[Pywikipedia-l] SVN: [6568] trunk/pywikipedia/wikipedia.py

Wed Apr 1 11:18:59 UTC 2009

Revision: 6568
Author:   nicdumz
Date:     2009-04-01 11:18:59 +0000 (Wed, 01 Apr 2009)

Log Message:
-----------
Cleaning previous commit :
* Cleaning scrubxml() implementation
* Applying scrubxml AFTER decoding the string to unicode

Modified Paths:
--------------
    trunk/pywikipedia/wikipedia.py

Modified: trunk/pywikipedia/wikipedia.py
===================================================================

--- trunk/pywikipedia/wikipedia.py	2009-04-01 10:45:17 UTC (rev 6567)
+++ trunk/pywikipedia/wikipedia.py	2009-04-01 11:18:59 UTC (rev 6568)
@@ -4893,23 +4893,15 @@
                 # Token not found
                 output(u'WARNING: Token not found on %s.
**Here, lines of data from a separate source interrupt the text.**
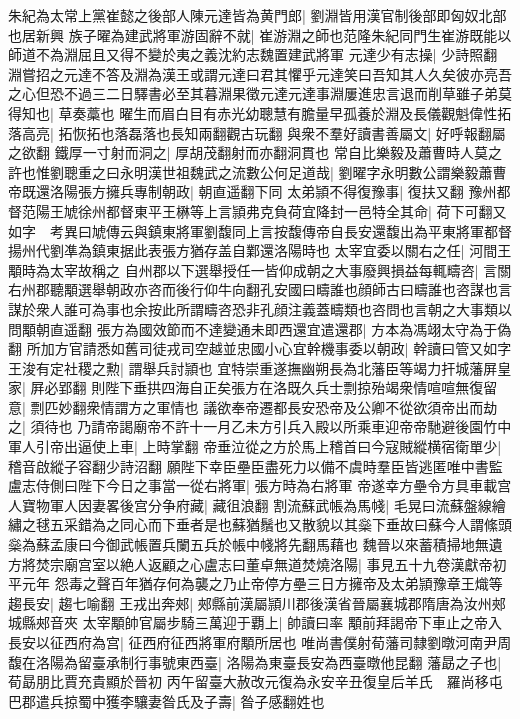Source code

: 朱紀為太常上黨崔懿之後部人陳元達皆為黄門郎|{
	劉淵皆用漢官制後部即匈奴北部也居新興}
族子曜為建武將軍游固辭不就|{
	崔游淵之師也范隆朱紀同門生崔游既能以師道不為淵屈且又得不變於夷之義沈約志魏置建武將軍}
元達少有志操|{
	少詩照翻}
淵嘗招之元達不答及淵為漢王或謂元達曰君其懼乎元達笑曰吾知其人久矣彼亦亮吾之心但恐不過三二日驛書必至其暮淵果徵元達元達事淵屢進忠言退而削草雖子弟莫得知也|{
	草奏藁也}
曜生而眉白目有赤光幼聰慧有膽量早孤養於淵及長儀觀魁偉性拓落高亮|{
	拓恢拓也落磊落也長知兩翻觀古玩翻}
與衆不羣好讀書善屬文|{
	好呼報翻屬之欲翻}
鐵厚一寸射而洞之|{
	厚胡茂翻射而亦翻洞貫也}
常自比樂毅及蕭曹時人莫之許也惟劉聰重之曰永明漢世祖魏武之流數公何足道哉|{
	劉曜字永明數公謂樂毅蕭曹}
帝既還洛陽張方擁兵專制朝政|{
	朝直遥翻下同}
太弟頴不得復豫事|{
	復扶又翻}
豫州都督范陽王虓徐州都督東平王楙等上言頴弗克負荷宜降封一邑特全其命|{
	荷下可翻又如字　考異曰虓傳云與鎮東將軍劉馥同上言按馥傳帝自長安還馥出為平東將軍都督揚州代劉凖為鎮東据此表張方猶存盖自鄴還洛陽時也}
太宰宜委以關右之任|{
	河間王顒時為太宰故稱之}
自州郡以下選舉授任一皆仰成朝之大事廢興損益每輒疇咨|{
	言關右州郡聽顒選舉朝政亦咨而後行仰牛向翻孔安國曰疇誰也顔師古曰疇誰也咨謀也言謀於衆人誰可為事也余按此所謂疇咨恐非孔顔注義蓋疇類也咨問也言朝之大事類以問顒朝直遥翻}
張方為國效節而不達變通未即西還宜遣還郡|{
	方本為馮翊太守為于偽翻}
所加方官請悉如舊司徒戎司空越並忠國小心宜幹機事委以朝政|{
	幹讀曰管又如字}
王浚有定社稷之勲|{
	謂舉兵討頴也}
宜特崇重遂撫幽朔長為北藩臣等竭力扞城藩屏皇家|{
	屛必郢翻}
則陛下垂拱四海自正矣張方在洛既久兵士剽掠殆竭衆情喧喧無復留意|{
	剽匹妙翻衆情謂方之軍情也}
議欲奉帝遷都長安恐帝及公卿不從欲須帝出而劫之|{
	須待也}
乃請帝謁廟帝不許十一月乙未方引兵入殿以所乘車迎帝帝馳避後園竹中軍人引帝出逼使上車|{
	上時掌翻}
帝垂泣從之方於馬上稽首曰今寇賊縱横宿衛單少|{
	稽音啟縱子容翻少詩沼翻}
願陛下幸臣壘臣盡死力以備不虞時羣臣皆逃匿唯中書監盧志侍側曰陛下今日之事當一從右將軍|{
	張方時為右將軍}
帝遂幸方壘令方具車載宫人寶物軍人因妻畧後宫分争府藏|{
	藏徂浪翻}
割流蘇武帳為馬帴|{
	毛晃曰流蘇盤線繪繡之毬五采錯為之同心而下垂者是也蘇猶鬚也又散貌以其橤下垂故曰蘇今人謂絛頭橤為蘇孟康曰今御武帳置兵闌五兵於帳中帴將先翻馬藉也}
魏晉以來蓄積掃地無遺方將焚宗廟宫室以絶人返顧之心盧志曰董卓無道焚燒洛陽|{
	事見五十九卷漢獻帝初平元年}
怨毒之聲百年猶存何為襲之乃止帝停方壘三日方擁帝及太弟頴豫章王熾等趨長安|{
	趨七喻翻}
王戎出奔郟|{
	郟縣前漢屬頴川郡後漢省晉屬襄城郡隋唐為汝州郟城縣郟音夾}
太宰顒帥官屬步騎三萬迎于覇上|{
	帥讀曰率}
顒前拜謁帝下車止之帝入長安以征西府為宫|{
	征西府征西將軍府顒所居也}
唯尚書僕射荀藩司隸劉暾河南尹周馥在洛陽為留臺承制行事號東西臺|{
	洛陽為東臺長安為西臺暾他昆翻}
藩勗之子也|{
	荀勗朋比賈充貴顯於晉初}
丙午留臺大赦改元復為永安辛丑復皇后羊氏　羅尚移屯巴郡遣兵掠蜀中獲李驤妻昝氏及子壽|{
	昝子感翻姓也}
You will not be able to edit any page.' % self)
 
-    def scrubxml(self,xml):
+    def scrubxml(self, xml):
         """scrub the start of xml input, to make things work, even
-        when crap is inserted ahead of the actual xml data. (such as when php reports strict
-        warnings)"""
-        xml2=""
-        start=False
-        warn=False
-        for line in xml.split("\n"):
-            if line.startswith("<?xml"):
-                start=True
-            else:
-		 warn=True
-            if start:
-                xml2+=line+"\n"
-        if warn==True:
-            pass    #TODO: we could issue a warning for broken xml
-        return xml2
+        when crap is inserted ahead of the actual xml data. 
+        (such as when php reports strict warnings)"""
+        start = xml.find('<?xml')
+        if start < 0:
+            # '<?xml' not found ? Should not happen.
+            return ""
+        return xml[start:]
 
     def mediawiki_message(self, key):
         """Return the MediaWiki message text for key "key" """
@@ -4957,7 +4949,6 @@
                 else:
                     xml = self.getUrl(self.get_address("Special:Allmessages")
                                         + "&ot=xml")
-                    xml=self.scrubxml(xml)
                     # xml structure is :
                     # <messages lang="fr">
                     #    <message name="about">À propos</message>
@@ -4965,7 +4956,8 @@
                     # </messages>
                     if elementtree:
                         decode = xml.encode(self.encoding())
-                        tree = XML(decode)
+                        clean = self.scrubxml(decode)
+                        tree = XML(clean)
                         self._mediawiki_messages = _dict([(tag.get('name').lower(), tag.text)
                                 for tag in tree.getiterator('message')])
                     else: